S$^2$AG-Vid: Enhancing Multi-Motion Alignment in Video Diffusion Models via Spatial and Syntactic Attention-Based Guidance

Yuanhang Li,Qi Mao,Lan Chen,Zhen Fang,Lei Tian,Xinyan Xiao,Libiao Jin,Hua Wu
2024-09-24
Abstract:Recent advancements in text-to-video (T2V) generation using diffusion models have garnered significant attention. However, existing T2V models primarily focus on simple scenes featuring a single object performing a single motion. Challenges arise in scenarios involving multiple objects with distinct motions, often leading to incorrect video-text alignment between subjects and their corresponding motions. To address this challenge, we propose \textbf{S$^2$AG-Vid}, a training-free inference-stage optimization method that improves the alignment of multiple objects with their corresponding motions in T2V models. S$^2$AG-Vid initially applies a spatial position-based, cross-attention (CA) constraint in the early stages of the denoising process, facilitating multiple nouns distinctly attending to the correct subject regions.
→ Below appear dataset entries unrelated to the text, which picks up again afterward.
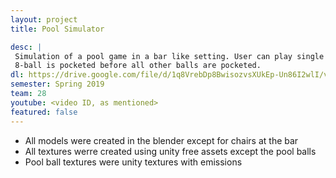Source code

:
 ```yaml
---
layout: project
title: Pool Simulator

desc: |
 Simulation of a pool game in a bar like setting. User can play single player pool, and loses if 
 8-ball is pocketed before all other balls are pocketed.
dl: https://drive.google.com/file/d/1q8VrebDp8BwisozvsXUkEp-Un86I2wlI/view?usp=sharing
semester: Spring 2019
team: 28
youtube: <video ID, as mentioned>
featured: false
---
```


- All models were created in the blender except for chairs at the bar
- All textures werre created using unity free assets except the pool balls
- Pool ball textures were unity textures with emissions
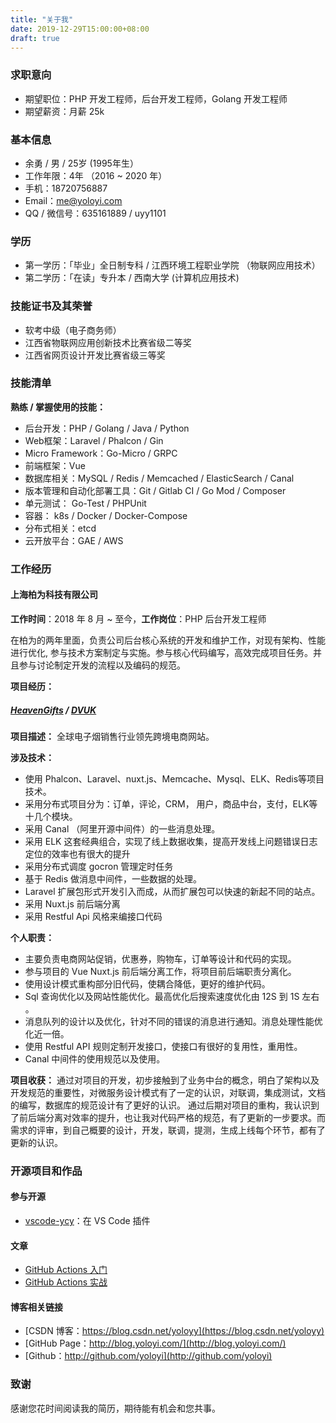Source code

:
 ```yaml
---
title: "关于我"
date: 2019-12-29T15:00:00+08:00
draft: true
---
```


### 求职意向

- 期望职位：PHP 开发工程师，后台开发工程师，Golang 开发工程师
- 期望薪资：月薪 25k

### 基本信息
 - 余勇 / 男 / 25岁 (1995年生）
 - 工作年限：4年 （2016 ~ 2020 年）
 - 手机：18720756887
 - Email：me@yoloyi.com
 - QQ / 微信号：635161889 / uyy1101
 
### 学历
- 第一学历：「毕业」全日制专科 / 江西环境工程职业学院 （物联网应用技术）
- 第二学历：「在读」专升本 / 西南大学 (计算机应用技术)

### 技能证书及其荣誉
- 软考中级（电子商务师）  
- 江西省物联网应用创新技术比赛省级二等奖
- 江西省网页设计开发比赛省级三等奖

### 技能清单

**熟练 / 掌握使用的技能：**
- 后台开发：PHP / Golang / Java / Python
- Web框架：Laravel / Phalcon / Gin
- Micro Framework：Go-Micro / GRPC
- 前端框架：Vue
- 数据库相关：MySQL / Redis / Memcached / ElasticSearch / Canal
- 版本管理和自动化部署工具：Git / Gitlab CI / Go Mod / Composer
- 单元测试： Go-Test / PHPUnit
- 容器： k8s / Docker / Docker-Compose
- 分布式相关：etcd
- 云开放平台：GAE / AWS 
 
### 工作经历

#### 上海柏为科技有限公司
**工作时间**：2018 年 8 月 ~ 至今，**工作岗位**：PHP 后台开发工程师

在柏为的两年里面，负责公司后台核心系统的开发和维护工作，对现有架构、性能进行优化, 参与技术方案制定与实施。参与核心代码编写，高效完成项目任务。并且参与讨论制定开发的流程以及编码的规范。

**项目经历：**

##### [HeavenGifts](www.heavengifts.com) / [DVUK](www.deepvaping.co.uk) 

**项目描述：** 全球电子烟销售行业领先跨境电商网站。

**涉及技术：**

- 使用 Phalcon、Laravel、nuxt.js、Memcache、Mysql、ELK、Redis等项目技术。
- 采用分布式项目分为：订单，评论，CRM， 用户，商品中台，支付，ELK等十几个模块。
- 采用 Canal （阿里开源中间件）的一些消息处理。 
- 采用 ELK 这套经典组合，实现了线上数据收集，提高开发线上问题错误日志定位的效率也有很大的提升
- 采用分布式调度 gocron 管理定时任务
- 基于 Redis 做消息中间件，一些数据的处理。
- Laravel 扩展包形式开发引入而成，从而扩展包可以快速的新起不同的站点。
- 采用 Nuxt.js 前后端分离
- 采用 Restful Api 风格来编接口代码

**个人职责：**

- 主要负责电商网站促销，优惠券，购物车，订单等设计和代码的实现。
- 参与项目的 Vue Nuxt.js 前后端分离工作，将项目前后端职责分离化。
- 使用设计模式重构部分旧代码，使耦合降低，更好的维护代码。
- Sql 查询优化以及网站性能优化。最高优化后搜索速度优化由 12S 到 1S 左右 。
- 消息队列的设计以及优化，针对不同的错误的消息进行通知。消息处理性能优化近一倍。
- 使用 Restful API 规则定制开发接口，使接口有很好的复用性，重用性。
- Canal 中间件的使用规范以及使用。

**项目收获：**
通过对项目的开发，初步接触到了业务中台的概念，明白了架构以及开发规范的重要性，对微服务设计模式有了一定的认识，对联调，集成测试，文档的编写，数据库的规范设计有了更好的认识。
通过后期对项目的重构，我认识到了前后端分离对效率的提升，也让我对代码严格的规范，有了更新的一步要求。而需求的评审，到自己概要的设计，开发，联调，提测，生成上线每个环节，都有了更新的认识。


### 开源项目和作品

#### 参与开源
 - [vscode-ycy](https://github.com/formulahendry/vscode-ycy)：在 VS Code 插件
 
#### 文章
- [GitHub Actions 入门](https://juejin.im/post/5e0af0bef265da5d4b6ccc63)
- [GitHub Actions 实战](https://juejin.im/post/5e0d9f61f265da5d0d435a24)

#### 博客相关链接
- [CSDN 博客：https://blog.csdn.net/yoloyy](https://blog.csdn.net/yoloyy)
- [GitHub Page：http://blog.yoloyi.com/](http://blog.yoloyi.com/)
- [Github：http://github.com/yoloyi](http://github.com/yoloyi)

### 致谢
感谢您花时间阅读我的简历，期待能有机会和您共事。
To enhance the motion-subject binding, we implement a syntax-guided contrastive constraint in the subsequent denoising phase, aimed at improving the correlations between the CA maps of verbs and their corresponding nouns.Both qualitative and quantitative evaluations demonstrate that the proposed framework significantly outperforms baseline approaches, producing higher-quality videos with improved subject-motion consistency.
Computer Vision and Pattern Recognition,Artificial Intelligence
What problem does this paper attempt to address?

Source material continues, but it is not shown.